» REQUIREMENT: Once the line with "点。最多的三个升级可以使宗师级别的魔杖的魔力值升级到 3625 点。" is found in the entries below, repeat that line and every one after it exactly, ending at the last.

Saved entries:
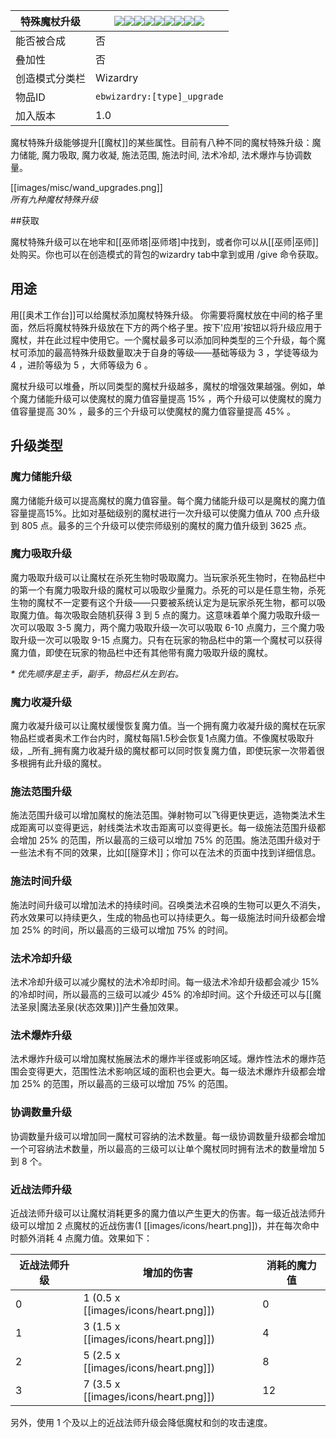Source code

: | 特殊魔杖升级 |![](https://github.com/Electroblob77/Wizardry/blob/1.12.2/src/main/resources/assets/ebwizardry/textures/items/upgrade_storage.png)![](https://github.com/Electroblob77/Wizardry/blob/1.12.2/src/main/resources/assets/ebwizardry/textures/items/upgrade_siphon.png)![](https://github.com/Electroblob77/Wizardry/blob/1.12.2/src/main/resources/assets/ebwizardry/textures/items/upgrade_condenser.png)![](https://github.com/Electroblob77/Wizardry/blob/1.12.2/src/main/resources/assets/ebwizardry/textures/items/upgrade_range.png)![](https://github.com/Electroblob77/Wizardry/blob/1.12.2/src/main/resources/assets/ebwizardry/textures/items/upgrade_duration.png)![](https://github.com/Electroblob77/Wizardry/blob/1.12.2/src/main/resources/assets/ebwizardry/textures/items/upgrade_cooldown.png)![](https://github.com/Electroblob77/Wizardry/blob/1.12.2/src/main/resources/assets/ebwizardry/textures/items/upgrade_blast.png)![](https://github.com/Electroblob77/Wizardry/blob/1.12.2/src/main/resources/assets/ebwizardry/textures/items/upgrade_attunement.png)![](https://github.com/Electroblob77/Wizardry/blob/1.12.2/src/main/resources/assets/ebwizardry/textures/items/upgrade_melee.png)|
|---|---|
| 能否被合成 | 否 |
| 叠加性 | 否 |
| 创造模式分类栏 | Wizardry |
| 物品ID | `ebwizardry:[type]_upgrade` |
| 加入版本 | 1.0 |


魔杖特殊升级能够提升[[魔杖]]的某些属性。目前有八种不同的魔杖特殊升级：魔力储能, 魔力吸取, 魔力收凝, 施法范围, 施法时间, 法术冷却, 法术爆炸与协调数量。

[[images/misc/wand_upgrades.png]]  
_所有九种魔杖特殊升级_

##获取


魔杖特殊升级可以在地牢和[[巫师塔|巫师塔]中找到，或者你可以从[[巫师|巫师]]处购买。你也可以在创造模式的背包的wizardry tab中拿到或用 /give 命令获取。

## 用途

用[[奥术工作台]]可以给魔杖添加魔杖特殊升级。 你需要将魔杖放在中间的格子里面，然后将魔杖特殊升级放在下方的两个格子里。按下'应用'按钮以将升级应用于魔杖，并在此过程中使用它。一个魔杖最多可以添加同种类型的三个升级，每个魔杖可添加的最高特殊升级数量取决于自身的等级——基础等级为 3 ，学徒等级为 4 ，进阶等级为 5 ，大师等级为 6 。

魔杖升级可以堆叠，所以同类型的魔杖升级越多，魔杖的增强效果越强。例如，单个魔力储能升级可以使魔杖的魔力值容量提高 15% ，两个升级可以使魔杖的魔力值容量提高 30% ，最多的三个升级可以使魔杖的魔力值容量提高 45% 。

## 升级类型

### 魔力储能升级

魔力储能升级可以提高魔杖的魔力值容量。每个魔力储能升级可以是魔杖的魔力值容量提高15%。比如对基础级别的魔杖进行一次升级可以使魔力值从 700 点升级到 805 点。最多的三个升级可以使宗师级别的魔杖的魔力值升级到 3625 点。

### 魔力吸取升级

魔力吸取升级可以让魔杖在杀死生物时吸取魔力。当玩家杀死生物时，在物品栏中的第一个有魔力吸取升级的魔杖可以吸取少量魔力。杀死的可以是任意生物，杀死生物的魔杖不一定要有这个升级——只要被系统认定为是玩家杀死生物，都可以吸取魔力值。每次吸取会随机获得 3 到 5 点的魔力。这意味着单个魔力吸取升级一次可以吸取 3-5 魔力，两个魔力吸取升级一次可以吸取 6-10 点魔力，三个魔力吸取升级一次可以吸取 9-15 点魔力。只有在玩家的物品栏中的第一个魔杖可以获得魔力值，即使在玩家的物品栏中还有其他带有魔力吸取升级的魔杖。

_* 优先顺序是主手，副手，物品栏从左到右。_

### 魔力收凝升级
 
魔力收凝升级可以让魔杖缓慢恢复魔力值。当一个拥有魔力收凝升级的魔杖在玩家物品栏或者奥术工作台内时，魔杖每隔1.5秒会恢复1点魔力值。不像魔杖吸取升级，_所有_拥有魔力收凝升级的魔杖都可以同时恢复魔力值，即使玩家一次带着很多根拥有此升级的魔杖。

### 施法范围升级

施法范围升级可以增加魔杖的施法范围。弹射物可以飞得更快更远，造物类法术生成距离可以变得更远，射线类法术攻击距离可以变得更长。每一级施法范围升级都会增加 25% 的范围，所以最高的三级可以增加 75% 的范围。施法范围升级对于一些法术有不同的效果，比如[[隧穿术]]；你可以在法术的页面中找到详细信息。

### 施法时间升级

施法时间升级可以增加法术的持续时间。召唤类法术召唤的生物可以更久不消失，药水效果可以持续更久，生成的物品也可以持续更久。每一级施法时间升级都会增加 25% 的时间，所以最高的三级可以增加 75% 的时间。

### 法术冷却升级

法术冷却升级可以减少魔杖的法术冷却时间。每一级法术冷却升级都会减少 15% 的冷却时间，所以最高的三级可以减少 45% 的冷却时间。这个升级还可以与[[魔法圣泉|魔法圣泉(状态效果)]]产生叠加效果。


### 法术爆炸升级

法术爆炸升级可以增加魔杖施展法术的爆炸半径或影响区域。爆炸性法术的爆炸范围会变得更大，范围性法术影响区域的面积也会更大。每一级法术爆炸升级都会增加 25% 的范围，所以最高的三级可以增加 75% 的范围。

### 协调数量升级


协调数量升级可以增加同一魔杖可容纳的法术数量。每一级协调数量升级都会增加一个可容纳法术数量，所以最高的三级可以让单个魔杖同时拥有法术的数量增加 5 到 8 个。

### 近战法师升级

近战法师升级可以让魔杖消耗更多的魔力值以产生更大的伤害。每一级近战法师升级可以增加 2 点魔杖的近战伤害(1 [[images/icons/heart.png]])，并在每次命中时额外消耗 4 点魔力值。效果如下：

| 近战法师升级 | 增加的伤害 | 消耗的魔力值 |
| --- | --- | --- |
| 0 | 1 (0.5 x [[images/icons/heart.png]]) | 0 |
| 1 | 3 (1.5 x [[images/icons/heart.png]]) | 4 |
| 2 | 5 (2.5 x [[images/icons/heart.png]]) | 8 |
| 3 | 7 (3.5 x [[images/icons/heart.png]]) | 12 |

另外，使用 1 个及以上的近战法师升级会降低魔杖和剑的攻击速度。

» RESPONSE AREA:
魔力储能升级可以提高魔杖的魔力值容量。每个魔力储能升级可以是魔杖的魔力值容量提高15%。比如对基础级别的魔杖进行一次升级可以使魔力值从 700 点升级到 805 点。最多的三个升级可以使宗师级别的魔杖的魔力值升级到 3625 点。

### 魔力吸取升级

魔力吸取升级可以让魔杖在杀死生物时吸取魔力。当玩家杀死生物时，在物品栏中的第一个有魔力吸取升级的魔杖可以吸取少量魔力。杀死的可以是任意生物，杀死生物的魔杖不一定要有这个升级——只要被系统认定为是玩家杀死生物，都可以吸取魔力值。每次吸取会随机获得 3 到 5 点的魔力。这意味着单个魔力吸取升级一次可以吸取 3-5 魔力，两个魔力吸取升级一次可以吸取 6-10 点魔力，三个魔力吸取升级一次可以吸取 9-15 点魔力。只有在玩家的物品栏中的第一个魔杖可以获得魔力值，即使在玩家的物品栏中还有其他带有魔力吸取升级的魔杖。

_* 优先顺序是主手，副手，物品栏从左到右。_

### 魔力收凝升级
 
魔力收凝升级可以让魔杖缓慢恢复魔力值。当一个拥有魔力收凝升级的魔杖在玩家物品栏或者奥术工作台内时，魔杖每隔1.5秒会恢复1点魔力值。不像魔杖吸取升级，_所有_拥有魔力收凝升级的魔杖都可以同时恢复魔力值，即使玩家一次带着很多根拥有此升级的魔杖。

### 施法范围升级

施法范围升级可以增加魔杖的施法范围。弹射物可以飞得更快更远，造物类法术生成距离可以变得更远，射线类法术攻击距离可以变得更长。每一级施法范围升级都会增加 25% 的范围，所以最高的三级可以增加 75% 的范围。施法范围升级对于一些法术有不同的效果，比如[[隧穿术]]；你可以在法术的页面中找到详细信息。

### 施法时间升级

施法时间升级可以增加法术的持续时间。召唤类法术召唤的生物可以更久不消失，药水效果可以持续更久，生成的物品也可以持续更久。每一级施法时间升级都会增加 25% 的时间，所以最高的三级可以增加 75% 的时间。

### 法术冷却升级

法术冷却升级可以减少魔杖的法术冷却时间。每一级法术冷却升级都会减少 15% 的冷却时间，所以最高的三级可以减少 45% 的冷却时间。这个升级还可以与[[魔法圣泉|魔法圣泉(状态效果)]]产生叠加效果。


### 法术爆炸升级

法术爆炸升级可以增加魔杖施展法术的爆炸半径或影响区域。爆炸性法术的爆炸范围会变得更大，范围性法术影响区域的面积也会更大。每一级法术爆炸升级都会增加 25% 的范围，所以最高的三级可以增加 75% 的范围。

### 协调数量升级


协调数量升级可以增加同一魔杖可容纳的法术数量。每一级协调数量升级都会增加一个可容纳法术数量，所以最高的三级可以让单个魔杖同时拥有法术的数量增加 5 到 8 个。

### 近战法师升级

近战法师升级可以让魔杖消耗更多的魔力值以产生更大的伤害。每一级近战法师升级可以增加 2 点魔杖的近战伤害(1 [[images/icons/heart.png]])，并在每次命中时额外消耗 4 点魔力值。效果如下：

| 近战法师升级 | 增加的伤害 | 消耗的魔力值 |
| --- | --- | --- |
| 0 | 1 (0.5 x [[images/icons/heart.png]]) | 0 |
| 1 | 3 (1.5 x [[images/icons/heart.png]]) | 4 |
| 2 | 5 (2.5 x [[images/icons/heart.png]]) | 8 |
| 3 | 7 (3.5 x [[images/icons/heart.png]]) | 12 |

另外，使用 1 个及以上的近战法师升级会降低魔杖和剑的攻击速度。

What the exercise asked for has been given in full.